Why Invest in Property?

1. More millionaires have been created through property than any other form of investment.

Most extraordinarily wealthy people have used real estate profitably, there is no reason why you shouldn’t also enjoy the benefits.

2. Anyone can do it

Property investment is not just for the wealthy. It doesn’t really take large sums of money to get involved in real estate. This is because banks will lend you up to 80% against the security of residential property, which means that most Australians with a steady job and a little capital behind them can afford to buy investment properties.

3. Security

Banks have always recognized property, and especially residential real estate, as an excellent security. The reason they’ll lend you up to 80% of the value of your property is that they know property values have never fallen over the long-term. In fact, the entire Australian banking system is underpinned by the continual growth of residential property.

4. Income that grows

The rental income you receive from your investment property allows you to borrow and gain the benefit of leverage by helping you pay the interest on your mortgage. Over the years the rental income received from property investments has increased at a rate that has outpaced inflation.

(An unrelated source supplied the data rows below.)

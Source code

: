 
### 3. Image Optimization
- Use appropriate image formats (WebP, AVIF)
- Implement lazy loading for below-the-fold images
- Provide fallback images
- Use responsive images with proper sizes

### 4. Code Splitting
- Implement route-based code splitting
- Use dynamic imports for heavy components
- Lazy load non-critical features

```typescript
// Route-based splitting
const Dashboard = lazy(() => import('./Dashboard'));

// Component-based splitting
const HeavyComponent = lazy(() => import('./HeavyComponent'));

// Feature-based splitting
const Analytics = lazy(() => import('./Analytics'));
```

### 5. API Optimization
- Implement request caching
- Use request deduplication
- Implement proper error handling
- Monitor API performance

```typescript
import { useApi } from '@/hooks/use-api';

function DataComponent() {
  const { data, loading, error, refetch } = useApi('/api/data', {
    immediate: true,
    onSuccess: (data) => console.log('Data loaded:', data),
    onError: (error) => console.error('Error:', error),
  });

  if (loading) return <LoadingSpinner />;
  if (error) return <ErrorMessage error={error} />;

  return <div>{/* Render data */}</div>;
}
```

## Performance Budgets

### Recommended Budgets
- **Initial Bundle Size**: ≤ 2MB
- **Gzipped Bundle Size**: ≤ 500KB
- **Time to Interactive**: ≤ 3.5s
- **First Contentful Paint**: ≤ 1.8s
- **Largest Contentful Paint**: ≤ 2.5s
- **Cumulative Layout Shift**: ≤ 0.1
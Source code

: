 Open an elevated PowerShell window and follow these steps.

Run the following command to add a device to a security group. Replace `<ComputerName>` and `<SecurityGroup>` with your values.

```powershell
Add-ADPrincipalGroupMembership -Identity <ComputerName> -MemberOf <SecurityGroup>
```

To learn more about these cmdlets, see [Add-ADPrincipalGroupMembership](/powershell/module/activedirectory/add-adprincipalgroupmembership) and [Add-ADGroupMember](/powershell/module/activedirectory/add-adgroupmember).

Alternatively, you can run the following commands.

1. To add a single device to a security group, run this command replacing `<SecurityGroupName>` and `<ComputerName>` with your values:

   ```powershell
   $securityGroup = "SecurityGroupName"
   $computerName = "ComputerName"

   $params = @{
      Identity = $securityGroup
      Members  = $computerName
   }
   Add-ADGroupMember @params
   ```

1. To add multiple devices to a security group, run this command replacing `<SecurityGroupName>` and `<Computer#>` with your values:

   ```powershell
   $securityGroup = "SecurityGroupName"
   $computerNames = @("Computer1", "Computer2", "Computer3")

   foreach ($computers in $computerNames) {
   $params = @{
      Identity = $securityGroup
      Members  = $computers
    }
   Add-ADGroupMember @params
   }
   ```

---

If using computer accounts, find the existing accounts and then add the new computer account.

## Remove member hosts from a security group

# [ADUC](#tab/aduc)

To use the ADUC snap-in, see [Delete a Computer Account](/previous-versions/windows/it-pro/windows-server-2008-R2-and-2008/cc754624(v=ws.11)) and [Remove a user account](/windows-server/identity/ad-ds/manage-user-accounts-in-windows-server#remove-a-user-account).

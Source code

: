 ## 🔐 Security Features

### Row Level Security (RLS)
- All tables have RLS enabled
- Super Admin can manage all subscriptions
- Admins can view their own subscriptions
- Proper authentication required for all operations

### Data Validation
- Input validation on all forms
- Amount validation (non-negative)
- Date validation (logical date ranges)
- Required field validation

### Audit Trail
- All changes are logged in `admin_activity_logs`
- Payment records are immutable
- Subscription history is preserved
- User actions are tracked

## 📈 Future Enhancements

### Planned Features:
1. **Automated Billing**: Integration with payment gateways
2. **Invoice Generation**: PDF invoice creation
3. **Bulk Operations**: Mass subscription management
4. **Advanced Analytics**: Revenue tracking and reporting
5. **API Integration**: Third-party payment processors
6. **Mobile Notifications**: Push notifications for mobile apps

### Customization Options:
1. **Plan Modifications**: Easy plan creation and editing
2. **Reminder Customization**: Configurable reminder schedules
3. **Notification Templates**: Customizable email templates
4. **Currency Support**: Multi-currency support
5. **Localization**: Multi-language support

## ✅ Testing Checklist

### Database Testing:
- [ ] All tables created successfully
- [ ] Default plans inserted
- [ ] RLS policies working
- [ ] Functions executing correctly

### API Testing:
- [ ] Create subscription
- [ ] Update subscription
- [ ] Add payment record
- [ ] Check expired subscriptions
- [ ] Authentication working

5. Consistent capital growth

Good capital city residential property has an unequalled track record of producing high and consistent capital growth. Over the past 25 years the value of the average property in all capital cities has doubled in value every eight to 10 years.

6. You are in control

Property is a great investment because you make all the decisions and have direct control over the returns from your property.

7. Tax benefits

Property investors can take advantage of a range of tax benefits including tax deductions and depreciation allowances.

8. You can add value

There are hundreds of ways you can add value to your property, which will increase your income and your property’s worth.

9. You don't need to sell it

Unlike most other investments, when real estate goes up in value you don’t need to sell to capitalize on that increased value. You simply go back to your bank or mortgage broker and get your lender to increase your loan.

10. Most forgiving

Even if you bought the worst house at the worst possible time, chances are that it would still go up in value over the next few years. History has proven that real estate is possibly the most forgiving investment asset.

SIX REASONS TO BUY A PURPOSE-BUILT INVESTMENT PROPERTY.

  1. When purchasing a property before it is built you pay only the stamp duty on the land. Where the land is $200,000 and the house completed is $500,000 the saving is $12500.  That is $12,500 more in your pocket before you even start.
  2. The depreciation amount will be higher for a new home than an older property.
  3. A purpose-built investment home is designed to reduce maintenance costs.
  4. Tenants have different needs compared to owners. Purpose built properties are designed to attract above average tenants who are prepared to pay more than your average tenant.
  5. Being new and built for investments tenants are more likely to sign longer leases. It also gives them a better feeling of long term security.
  6. Some investment properties come with a 3 year rent guarantee.

New purpose-built investment properties give extra initial financial benefits to the owner, they have less, almost no maintenance costs, they attract a better-quality tenant who usually looks after the property and who usually stays put for a much longer time. resulting in almost zero vacancy factor.

Secrets to Building Wealth in Real Estate

Depreciation - A gift from the tax man

A new 4 bedroom house purchased for $610,000

Scenario without depreciation claim
Annual income ($540 x 52 weeks) $28,080
Annual expenses $40,000
Pre-tax cash flow (expenses less income) -$11,920
Total taxation loss -$11,920
Tax refund (tax loss x tax rate of 37%) $4,410
Annual costs of the investment property
(pre-tax cash flow + tax refund) -$7,510
Weekly cost of the investment property -$144.00
Scenario with depreciation claim of $11,200
Annual income ($540 x 52 weeks) $28,080
Annual expenses $40,000
Pre-tax cash flow (expenses less income) -$11,920
Total taxation loss  (pre-tax cash flow + depreciation) -$23,120
Tax refund (tax loss x tax rate of 37%) $8,850
Annual costs of the investment property
(pre-tax cash flow + tax refund) -$3,070
Weekly cost of the investment property -$59.00

By claiming depreciation, the annual outlay for the property is reduced to $3070 per annum or $59 per week.

This was a difference of $85 per week .

 

Disclaimer.

This scenario is based on a fictitious property. Some of the figures quoted are assumptions and should only be taken as guide only. A quality surveyor should be engaged to accurately quote on any depreciation schedule. There are different methods of depreciation such as diminishing value or prime cost. It is important to work out which is the most suitable for you as once you use one method you are unable to change to the other.